The Vikings are predicted to have the No. 17 offense, No. 19 defense and No. 20 special teams. But that adds up to a minus-0.8 Football Power Index ranking, which is “the points above or below average a team is expected to be in the coming season,” per the site. And minus-0.8 is 23rd in the NFL.
The Packers, on the other hand, have the No. 1 offense, the No. 23 defense and No. 28 special teams but have the No. 1 overall FPI.
Each team’s FPI rating is composed of a predicted offensive, defensive and special teams efficiency, as measured by expected points added per play, and that rating is the basis for FPI’s game-level and season-level projections.
That’s sounds reasonable!
In the preseason, FPI uses a number of predictive factors to project future team strength. The main component of preseason FPI is Vegas expectations.
Hmmm, had me and lost me.
But relying solely on Vegas has its flaws, and more information is needed to determine what percentage of a team’s projected win total can be attributed to its offense, defense and special teams units — the components that make up FPI.
OK, I’m back!
To gather more information on each unit, ESPN polled a panel of NFL experts regarding the expected offensive, defensive and overall performances of teams for the upcoming season. Also added to the model are previous years’ efficiencies for each unit, number of returning starters (on offense and defense), coaching/coordinator/quarterback changes and quarterback injuries. After combining all of these factors, a preseason FPI rating is determined for each team, which represents the points above or below average a team is expected to be in the coming season. Preseason FPI will serve as the basis of the early-season predictions but will diminish in effect as the season progresses and we learn more about the actual strength of each team.

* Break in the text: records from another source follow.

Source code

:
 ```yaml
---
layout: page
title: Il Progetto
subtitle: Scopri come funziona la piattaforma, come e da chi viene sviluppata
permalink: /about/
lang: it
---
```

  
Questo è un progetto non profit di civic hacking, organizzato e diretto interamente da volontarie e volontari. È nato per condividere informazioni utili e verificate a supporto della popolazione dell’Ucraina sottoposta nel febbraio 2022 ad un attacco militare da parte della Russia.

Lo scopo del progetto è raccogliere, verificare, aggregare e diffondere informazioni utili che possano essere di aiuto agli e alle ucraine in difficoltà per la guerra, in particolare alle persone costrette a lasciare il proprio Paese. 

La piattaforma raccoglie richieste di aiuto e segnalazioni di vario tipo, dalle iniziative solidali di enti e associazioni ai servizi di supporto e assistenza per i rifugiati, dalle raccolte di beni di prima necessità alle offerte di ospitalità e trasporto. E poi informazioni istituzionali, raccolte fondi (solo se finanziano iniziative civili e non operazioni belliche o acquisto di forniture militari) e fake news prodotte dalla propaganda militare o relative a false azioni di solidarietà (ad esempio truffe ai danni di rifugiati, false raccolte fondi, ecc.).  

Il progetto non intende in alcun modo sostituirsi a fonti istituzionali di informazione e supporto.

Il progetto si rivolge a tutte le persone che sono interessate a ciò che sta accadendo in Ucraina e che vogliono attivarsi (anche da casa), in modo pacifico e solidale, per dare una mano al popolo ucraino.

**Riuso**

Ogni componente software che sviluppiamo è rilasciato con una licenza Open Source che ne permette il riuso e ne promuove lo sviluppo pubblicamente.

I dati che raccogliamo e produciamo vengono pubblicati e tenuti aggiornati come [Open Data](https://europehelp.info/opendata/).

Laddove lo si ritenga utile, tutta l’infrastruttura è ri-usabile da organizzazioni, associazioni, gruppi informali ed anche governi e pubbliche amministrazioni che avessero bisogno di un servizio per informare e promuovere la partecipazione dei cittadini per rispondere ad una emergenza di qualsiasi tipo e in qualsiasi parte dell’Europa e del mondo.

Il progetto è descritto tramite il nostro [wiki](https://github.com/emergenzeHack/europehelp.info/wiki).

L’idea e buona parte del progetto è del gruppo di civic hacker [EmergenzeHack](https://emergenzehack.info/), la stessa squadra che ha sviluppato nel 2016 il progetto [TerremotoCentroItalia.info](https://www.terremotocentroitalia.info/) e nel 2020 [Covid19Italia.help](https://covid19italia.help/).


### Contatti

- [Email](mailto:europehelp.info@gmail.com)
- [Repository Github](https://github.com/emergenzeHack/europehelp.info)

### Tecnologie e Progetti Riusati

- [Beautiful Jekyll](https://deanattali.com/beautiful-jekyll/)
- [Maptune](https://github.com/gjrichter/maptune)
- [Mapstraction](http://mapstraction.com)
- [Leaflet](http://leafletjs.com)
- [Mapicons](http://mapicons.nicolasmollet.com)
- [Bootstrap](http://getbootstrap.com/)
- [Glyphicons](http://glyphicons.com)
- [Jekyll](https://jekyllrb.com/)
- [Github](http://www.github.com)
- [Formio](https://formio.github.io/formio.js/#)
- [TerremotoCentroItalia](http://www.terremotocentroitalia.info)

So the preseason number is a largely human and/or past-leaning construction that we shouldn’t pay too much attention to, particularly in relation to say, a mid-year ranking. That said, it’s probably also more relevant than the standard preseason predictions we have seen that indicate the Vikings will do well, which has been happening a lot this preseason.
The most instructive part to me is that if the preseason model is correct, this could be a year where almost every game comes down to five plays one way or the other. That’s the way it is for roughly 24 teams every year (four elites, four stinkers, the big squishy NFL middle), but it could be especially true of this year’s Vikings.
Then again, the fact that the NFL is such a crap shoot could mean predictive models like this are irrelevant.